Frank Howie just moved to Port Alberni in June, but he jumped right into the community with helping hands. Raised as a farm boy, he has a strong work ethic and deep appreciation and knowledge of growing food. He grew up on a back country mixed farm in Northern Alberta, where the family lived off of what they grew in the garden.
“My mom trained me well as a farm person,” Frank said.
At 15, Frank moved to New Zealand where he lived off and on for sixteen and a half years. In between, he attended university and travelled throughout Europe, and for the most part, worked as a chef. When his elderly mother moved to Port Alberni last year from the United States, Frank soon followed.
He arrived late in the gardening season, but managed to grow his own lot of tomatoes, beans, cucumbers and herbs at home, but has plans for producing even more next year. When he heard about the Alberni Valley Gleaning Project, Frank quickly got involved in the local scene. As someone who does not like to slow down, he found there was not enough work to do once fruit picking and market sales declined, so the project’s lead, Sarah Thomas, introduced him to her brother, Charles, a volunteer with Healthy Harvest.

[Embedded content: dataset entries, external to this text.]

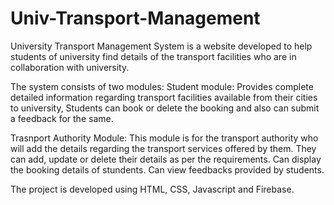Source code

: # Univ-Transport-Management
University Transport Management System is a website developed to help students of university find details of the transport facilities who are in collaboration with 
university. 

The system consists of two modules:
Student module: Provides complete detailed information regarding transport facilities available from their cities to university,
                Students can book or delete the booking and also can submit a feedback for the same.
                
Trasnport Authority Module: This module is for the transport authority who will add the details regarding the transport services offered by them. 
                            They can add, update or delete their details as per the requirements.
                            Can display the booking details of stundents.
                            Can view feedbacks provided by students.
                            
The project is developed using HTML, CSS, Javascript and Firebase.

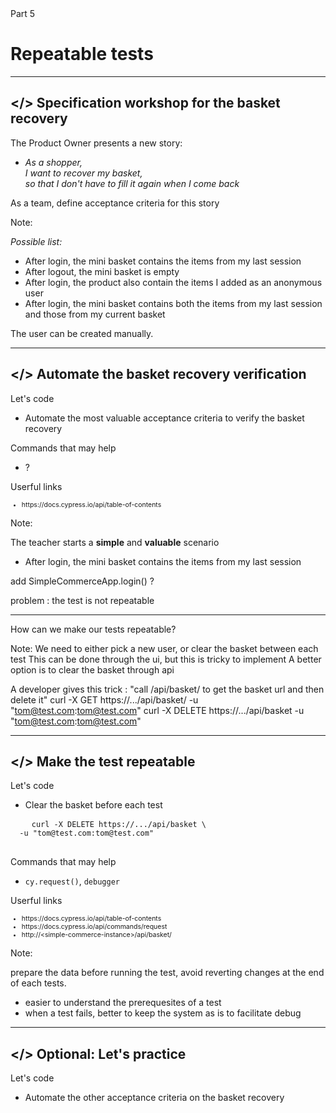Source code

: 
<!-- .slide: id="good-tests" class="slide--part-title slide--vcenter" -->

<div class="part-title">
  <span class="text-level-3">Part 5</span>
  <h1>Repeatable tests</h1>
</div>

---


## &lt;/> Specification workshop for the basket recovery
<!-- .element: data-toc-label="</> Verify the basket recovery" class="text-size-heading-3"-->

<div class="exercice">
  <p>The Product Owner presents a new story:
  <ul>
    <li class="text-level-3"><i> As a shopper,<br>
    I want to recover my basket,<br>
    so that I don't have to fill it again when I come back</i>
  </ul>
  <p class="mt-125">As a team, define acceptance criteria for this story
</div>

Note:

_Possible list:_

- After login, the mini basket contains the items from my last session
- After logout, the mini basket is empty
- After login, the product also contain the items I added as an anonymous user
- After login, the mini basket contains both the items from my last session and those from my current basket



The user can be created manually.

---

## </> Automate the basket recovery verification
<!-- .element: data-toc-exclude class="text-size-heading-3" -->

<div class="exercice mt-150">
  <p>Let's code
  <ul>
    <li>Automate the most valuable acceptance criteria to verify the basket recovery
  </ul>
  <p>Commands that may help
  <ul>
    <li>?
  </ul>
  <p>Userful links
  <ul style="font-size:75%">
    <li class="url-link">https://docs.cypress.io/api/table-of-contents
  </ul>
</div>

Note:

The teacher starts a <strong>simple</strong> and <strong>valuable</strong> scenario
- After login, the mini basket contains the items from my last session

add SimpleCommerceApp.login() ?

problem : the test is not repeatable

---

<!-- .slide: class="slide--vcenter" -->

<div class="bubble bubble-bottom-left">
  <i class="emo emo-36 emoji-face_with_monocle"></i>
  <span class="bubble__text">How can we make our tests repeatable?</span>
</div>

Note:
We need to either pick a new user, or clear the basket between each test
This can be done through the ui, but this is tricky to implement
A better option is to clear the basket through api

A developer gives this trick :
"call /api/basket/ to get the basket url and then delete it"
curl -X GET https://.../api/basket/ -u "tom@test.com:tom@test.com"
curl -X DELETE https://.../api/basket -u "tom@test.com:tom@test.com"

---

## </> Make the test repeatable
<!-- .element: class="text-size-heading-3" -->

<div class="exercice">
  <p>Let's code
  <ul>
    <li>Clear the basket before each test
  </ul>
  <pre class="mt-50">
    <code>curl -X DELETE https://.../api/basket \
  -u "tom@test.com:tom@test.com"</code>
  </pre>
  
  <p>Commands that may help
  <ul>
    <li><code>cy.request()</code>, <code>debugger</code>
  </ul>
  <p>Userful links
  <ul style="font-size:75%">
    <li class="url-link">https://docs.cypress.io/api/table-of-contents
    <li class="url-link">https://docs.cypress.io/api/commands/request
    <li class="url-link">http://&lt;simple-commerce-instance&gt;/api/basket/
  </ul>
</div>


Note:

prepare the data before running the test, avoid reverting changes at the end of each tests.
- easier to understand the prerequesites of a test
- when a test fails, better to keep the system as is to facilitate debug


---

## </> Optional: Let's practice
<!-- .element: class="text-size-heading-3" -->

<div class="exercice">
  <p class="">Let's code
  <ul>
    <li>Automate the other acceptance criteria on the basket recovery
  </ul>
</div>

“I ended up taking on this, as well,” he said. “It is important to grow your own food, number one, to feed yourself, and also to make sure you are getting quality food. If you are getting quality food, you can live healthy and comfortably. Nowadays buying food is not a cheap scenario.”

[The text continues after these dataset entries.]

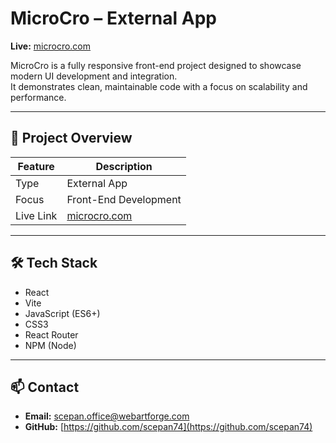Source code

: # MicroCro – External App

**Live:** [microcro.com](https://microcro.com)

MicroCro is a fully responsive front-end project designed to showcase modern UI development and integration.  
It demonstrates clean, maintainable code with a focus on scalability and performance.

---

## 🔹 Project Overview
| Feature         | Description |
|-----------------|-------------|
| Type            | External App |
| Focus           | Front-End Development |
| Live Link       | [microcro.com](https://microcro.com) |

---

## 🛠️ Tech Stack
- React  
- Vite  
- JavaScript (ES6+)  
- CSS3  
- React Router  
- NPM (Node)

---

## 📫 Contact
- **Email:** scepan.office@webartforge.com  
- **GitHub:** [https://github.com/scepan74](https://github.com/scepan74)

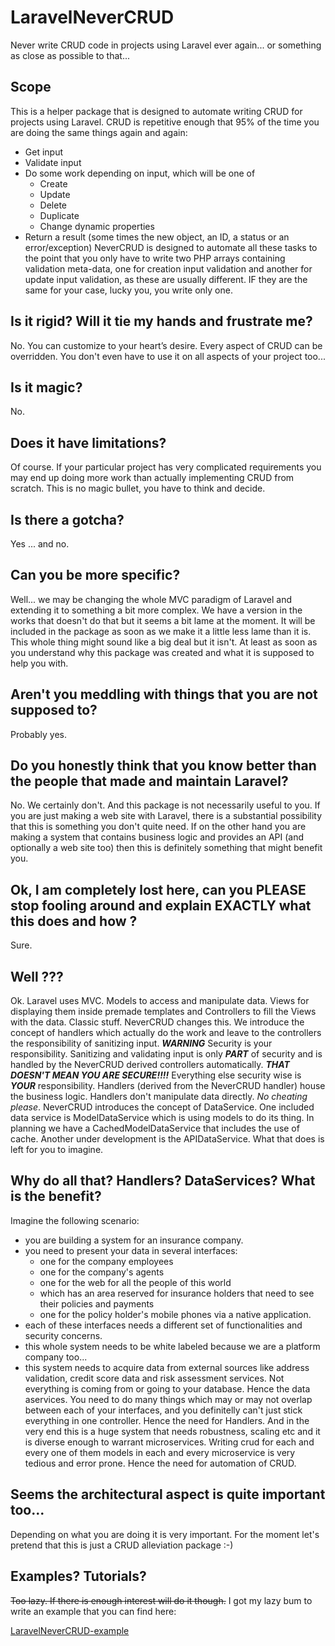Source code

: # LaravelNeverCRUD
Never write CRUD code in projects using Laravel ever again... or something as close as possible to that...

## Scope
This is a helper package that is designed to automate writing CRUD for projects using Laravel. 
CRUD is repetitive enough that 95% of the time you are doing the same things again and again:
* Get input
* Validate input
* Do some work depending on input, which will be one of 
  * Create 
  * Update
  * Delete
  * Duplicate
  * Change dynamic properties
* Return a result (some times the new object, an ID, a status or an error/exception)
NeverCRUD is designed to automate all these tasks to the point that you only have to write two PHP arrays containing validation meta-data, one for creation input validation and another for update input validation, as these are usually different. IF they are the same for your case, lucky you, you write only one.

## Is it rigid? Will it tie my hands and frustrate me?
No. You can customize to your heart’s desire. Every aspect of CRUD can be overridden. You don't even have to use it on all aspects of your project too...

## Is it magic? 
No. 

## Does it have limitations? 
Of course. If your particular project has very complicated requirements you may end up doing more work than actually implementing CRUD from scratch. This is no magic bullet, you have to think and decide.

## Is there a gotcha?
Yes ... and no.

## Can you be more specific?
Well... we may be changing the whole MVC paradigm of Laravel and extending it to something a bit more complex. 
We have a version in the works that doesn't do that but it seems a bit lame at the moment. It will be included in the package as soon as we make it a little less lame than it is.
This whole thing might sound like a big deal but it isn't. At least as soon as you understand why this package was created and what it is supposed to help you with.

## Aren't you meddling with things that you are not supposed to?
Probably yes. 

## Do you honestly think that you know better than the people that made and maintain Laravel?
No. We certainly don't. And this package is not necessarily useful to you. If you are just making a web site with Laravel, there is a substantial possibility that this is something you don't quite need. If on the other hand you are making a system that contains business logic and provides an API (and optionally a web site too) then this is definitely something that might benefit you.

## Ok, I am completely lost here, can you PLEASE stop fooling around and explain EXACTLY what this does and how ?
Sure.

## Well ???
Ok. Laravel uses MVC. Models to access and manipulate data. Views for displaying them inside premade templates and Controllers to fill the Views with the data. Classic stuff. 
NeverCRUD changes this. We introduce the concept of handlers which actually do the work and leave to the controllers the responsibility of sanitizing input. ***WARNING*** Security is your responsibility. Sanitizing and validating input is only ***PART*** of security and is handled by the NeverCRUD derived controllers automatically. ***THAT DOESN'T MEAN YOU ARE SECURE!!!!*** Everything else security wise is ***YOUR*** responsibility. 
Handlers (derived from the NeverCRUD handler) house the business logic. Handlers don't manipulate data directly. *No cheating please*. NeverCRUD introduces the concept of DataService. One included data service is ModelDataService which is using models to do its thing. In planning we have a CachedModelDataService that includes the use of cache. Another under development is the APIDataService. What that does is left for you to imagine. 

## Why do all that? Handlers? DataServices? What is the benefit?
Imagine the following scenario:
  * you are building a system for an insurance company.
  * you need to present your data in several interfaces:
    * one for the company employees
    * one for the company's agents
    * one for the web for all the people of this world
    * which has an area reserved for insurance holders that need to see their policies and payments
    * one for the policy holder's mobile phones via a native application.
  * each of these interfaces needs a different set of functionalities and security concerns.
  * this whole system needs to be white labeled because we are a platform company too...
  * this system needs to acquire data from external sources like address validation, credit score data and risk assessment services. 
Not everything is coming from or going to your database. Hence the data aservices. You need to do many things which may or may not overlap between each of your interfaces, and you definitelly can't just stick everything in one controller. Hence the need for Handlers. And in the very end this is a huge system that needs robustness, scaling etc and it is diverse enough to warrant microservices. Writing crud for each and every one of them models in each and every microservice is very tedious and error prone. Hence the need for automation of CRUD.

## Seems the architectural aspect is quite important too...
Depending on what you are doing it is very important. For the moment let's pretend that this is just a CRUD alleviation package :-) 

## Examples? Tutorials?
~~Too lazy. If there is enough interest will do it though.~~
I got my lazy bum to write an example that you can find here:

[LaravelNeverCRUD-example](https://github.com/IoannisLoukeris/LaravelNeverCRUD-example)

Throughout the season, up until this week, Frank helped with a bit of everything at Healthy Harvest, and this week was digging up root vegetables, including an abundance of Jerusalem artichokes, as well as preparing beets for pickling. Rather than close sales while there is still enough produce growing to share, Frank will be bringing what the garden has every Saturday to the Spirit Square Farmers’ Market.
“I’ll be taking beets, carrots, turnips, chard and herbs for now,” he said. “We have enough root vegetables in the garden to get through to Easter.”
After that, Frank intends to provide baked goods.
Make sure to stop by Frank’s stand at Harbour Quay on Saturdays and support a worthy cause; he enjoys talking to local residents and meeting new people.
“The people are nice here,” he said. “A lot of people have been here a long time, so that in itself tends to make a place interesting.”